Mortgage Rates Moving Sideways


Mortgage rates are moving sideways today as the 10yr opened at 2.32%, which has been the bottom of the range we have been seeing, but has increased its yield to the current level of 2.35% at 10:45AM. MBSs are in slightly negative territory, but neither of these issues are of any concern at the moment.  The two data points that came out this morning was the February US trade deficit, which came in a little better than anticipated. Later we got February factory orders and final durables coming in as expected, with January figures revised upward. Capital goods orders, which offer a measure that goes to the heart of business investment, have been weak and have not confirmed the enormous strength in business confidence.

In early trading this morning, the US stock indexes were a little weaker as investors increasingly worry about some pullback that for weeks now - but this has not happened as has been expected. Interest rate markets have declined in yield since the day the FOMC increased the FF rate on March 15th.  The Fed has been clear that here will be at least two more rate increases this year, but there is still some doubt that this will happen as there is still a lot of doubt out there as can be seen by the way the bond market is currently reacting.

The US trade deficit was the smallest since October.  March auto and truck sales released yesterday were disappointing and helped the bond market with the improvement yesterday, as sales were less than anticipated.  With auto inventory levels at near record highs, the lackluster new vehicle sales figures reported for March are likely to fuel doubt over whether the US auto sector can bounce back from the weak start to 2017.

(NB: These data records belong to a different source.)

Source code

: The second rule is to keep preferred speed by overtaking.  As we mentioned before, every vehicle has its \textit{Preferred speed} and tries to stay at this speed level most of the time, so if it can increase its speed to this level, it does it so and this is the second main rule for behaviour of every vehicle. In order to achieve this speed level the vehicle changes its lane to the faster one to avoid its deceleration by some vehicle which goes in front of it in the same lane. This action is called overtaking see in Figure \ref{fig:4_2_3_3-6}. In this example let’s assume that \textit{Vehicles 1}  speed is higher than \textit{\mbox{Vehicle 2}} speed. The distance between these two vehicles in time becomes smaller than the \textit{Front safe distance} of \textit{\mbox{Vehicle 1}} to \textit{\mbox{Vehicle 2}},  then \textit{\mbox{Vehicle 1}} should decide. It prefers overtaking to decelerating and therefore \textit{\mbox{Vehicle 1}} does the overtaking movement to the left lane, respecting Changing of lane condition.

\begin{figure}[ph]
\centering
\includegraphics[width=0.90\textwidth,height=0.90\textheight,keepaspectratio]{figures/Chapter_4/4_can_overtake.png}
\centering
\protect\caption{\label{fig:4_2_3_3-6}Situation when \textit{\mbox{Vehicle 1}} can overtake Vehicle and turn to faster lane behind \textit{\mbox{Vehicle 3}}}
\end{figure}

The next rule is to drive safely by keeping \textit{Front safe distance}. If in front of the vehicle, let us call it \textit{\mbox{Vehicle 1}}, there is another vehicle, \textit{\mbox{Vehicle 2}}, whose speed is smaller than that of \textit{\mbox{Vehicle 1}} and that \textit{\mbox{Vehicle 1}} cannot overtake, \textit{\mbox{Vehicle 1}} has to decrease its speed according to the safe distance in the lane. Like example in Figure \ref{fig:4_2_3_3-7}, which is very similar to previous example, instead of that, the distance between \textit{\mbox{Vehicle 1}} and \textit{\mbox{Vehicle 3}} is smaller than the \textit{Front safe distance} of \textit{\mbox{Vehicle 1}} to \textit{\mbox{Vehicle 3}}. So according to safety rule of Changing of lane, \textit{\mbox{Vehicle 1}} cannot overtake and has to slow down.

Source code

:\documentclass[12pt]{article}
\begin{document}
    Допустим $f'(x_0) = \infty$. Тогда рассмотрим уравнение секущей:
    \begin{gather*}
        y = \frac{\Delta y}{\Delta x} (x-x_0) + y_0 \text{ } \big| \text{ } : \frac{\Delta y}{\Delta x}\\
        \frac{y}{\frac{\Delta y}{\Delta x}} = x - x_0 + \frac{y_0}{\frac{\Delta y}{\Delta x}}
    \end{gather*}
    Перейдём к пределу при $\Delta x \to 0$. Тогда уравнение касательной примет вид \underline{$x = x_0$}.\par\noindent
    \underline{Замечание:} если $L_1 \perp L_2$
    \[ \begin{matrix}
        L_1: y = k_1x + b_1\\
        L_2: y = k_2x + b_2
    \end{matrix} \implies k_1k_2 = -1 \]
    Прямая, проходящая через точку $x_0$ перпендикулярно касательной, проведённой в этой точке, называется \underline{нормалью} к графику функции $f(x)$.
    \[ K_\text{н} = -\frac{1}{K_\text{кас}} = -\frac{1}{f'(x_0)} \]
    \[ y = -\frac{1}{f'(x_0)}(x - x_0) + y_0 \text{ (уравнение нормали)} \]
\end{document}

There is a sea shift happening in markets now.  I kept on stating that all of those Trump promises (tax cuts, border tax, fiscal spending increases and redoes on trade pacts) would not occur this year. The excitement generated in equity markets was unrealistic making investments on those lofty goals this year was overly optimistic. At the best most of those challenges will not happen until 2018, and most believe none of them will match what markets were expecting. Now auto sales are slipping adding to the shift in thinking or the moment. Tax cuts are coming, fiscal spending is going to pump dollars into the economy and trade pacts will be renegotiated but less than Trump touts. So, what we expect now is some pull back in equity markets that will support the rate markets. Later this summer another powerful rally in stocks, looking for the DJIA to climb to 22K. After that, this Fall will not be pleasant.  Dave Shirmeyer who I always like to follow and quote from Teno3Magnet, states “looking for a very steep drop in stocks and interest rates lower than now. The Fed won’t be able to increase rates in Q4 this year; look for just one more cut this year, likely in June.”

This is employment week as we get the ADP reports tomorrow. ADP job gains this year have exceeded forecasts by a wide margin and have exceeded the BLS data since January. Stay tune as tomorrow can be exciting, but let’s see what the rest of the day brings us.